*ACTIVITY*
All lines with the word "Enter" in the material below are required.

-- Opening Marker --

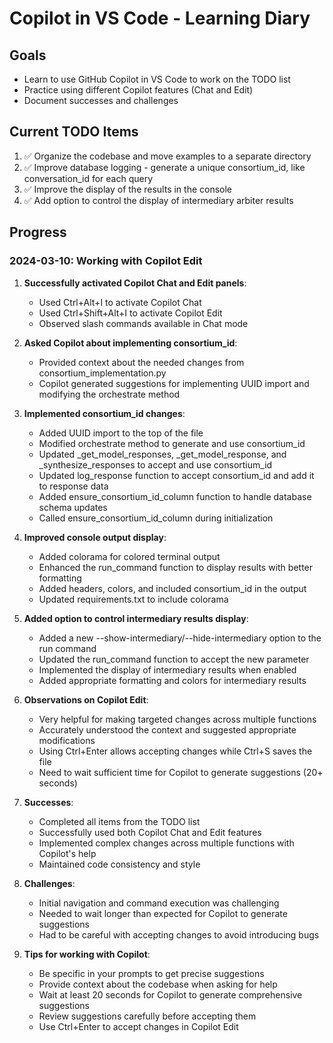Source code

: # Copilot in VS Code - Learning Diary

## Goals
- Learn to use GitHub Copilot in VS Code to work on the TODO list
- Practice using different Copilot features (Chat and Edit)
- Document successes and challenges

## Current TODO Items
1. ✅ Organize the codebase and move examples to a separate directory
2. ✅ Improve database logging - generate a unique consortium_id, like conversation_id for each query
3. ✅ Improve the display of the results in the console
4. ✅ Add option to control the display of intermediary arbiter results

## Progress

### 2024-03-10: Working with Copilot Edit

1. **Successfully activated Copilot Chat and Edit panels**:
   - Used Ctrl+Alt+I to activate Copilot Chat
   - Used Ctrl+Shift+Alt+I to activate Copilot Edit
   - Observed slash commands available in Chat mode

2. **Asked Copilot about implementing consortium_id**:
   - Provided context about the needed changes from consortium_implementation.py
   - Copilot generated suggestions for implementing UUID import and modifying the orchestrate method

3. **Implemented consortium_id changes**:
   - Added UUID import to the top of the file
   - Modified orchestrate method to generate and use consortium_id
   - Updated _get_model_responses, _get_model_response, and _synthesize_responses to accept and use consortium_id
   - Updated log_response function to accept consortium_id and add it to response data
   - Added ensure_consortium_id_column function to handle database schema updates
   - Called ensure_consortium_id_column during initialization

4. **Improved console output display**:
   - Added colorama for colored terminal output
   - Enhanced the run_command function to display results with better formatting
   - Added headers, colors, and included consortium_id in the output
   - Updated requirements.txt to include colorama

5. **Added option to control intermediary results display**:
   - Added a new --show-intermediary/--hide-intermediary option to the run command
   - Updated the run_command function to accept the new parameter
   - Implemented the display of intermediary results when enabled
   - Added appropriate formatting and colors for intermediary results

6. **Observations on Copilot Edit**:
   - Very helpful for making targeted changes across multiple functions
   - Accurately understood the context and suggested appropriate modifications
   - Using Ctrl+Enter allows accepting changes while Ctrl+S saves the file
   - Need to wait sufficient time for Copilot to generate suggestions (20+ seconds)

7. **Successes**:
   - Completed all items from the TODO list
   - Successfully used both Copilot Chat and Edit features
   - Implemented complex changes across multiple functions with Copilot's help
   - Maintained code consistency and style

8. **Challenges**:
   - Initial navigation and command execution was challenging
   - Needed to wait longer than expected for Copilot to generate suggestions
   - Had to be careful with accepting changes to avoid introducing bugs

9. **Tips for working with Copilot**:
   - Be specific in your prompts to get precise suggestions
   - Provide context about the codebase when asking for help
   - Wait at least 20 seconds for Copilot to generate comprehensive suggestions
   - Review suggestions carefully before accepting them
   - Use Ctrl+Enter to accept changes in Copilot Edit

-- Closing Marker --

*SOLUTION*
   - Using Ctrl+Enter allows accepting changes while Ctrl+S saves the file
   - Use Ctrl+Enter to accept changes in Copilot Edit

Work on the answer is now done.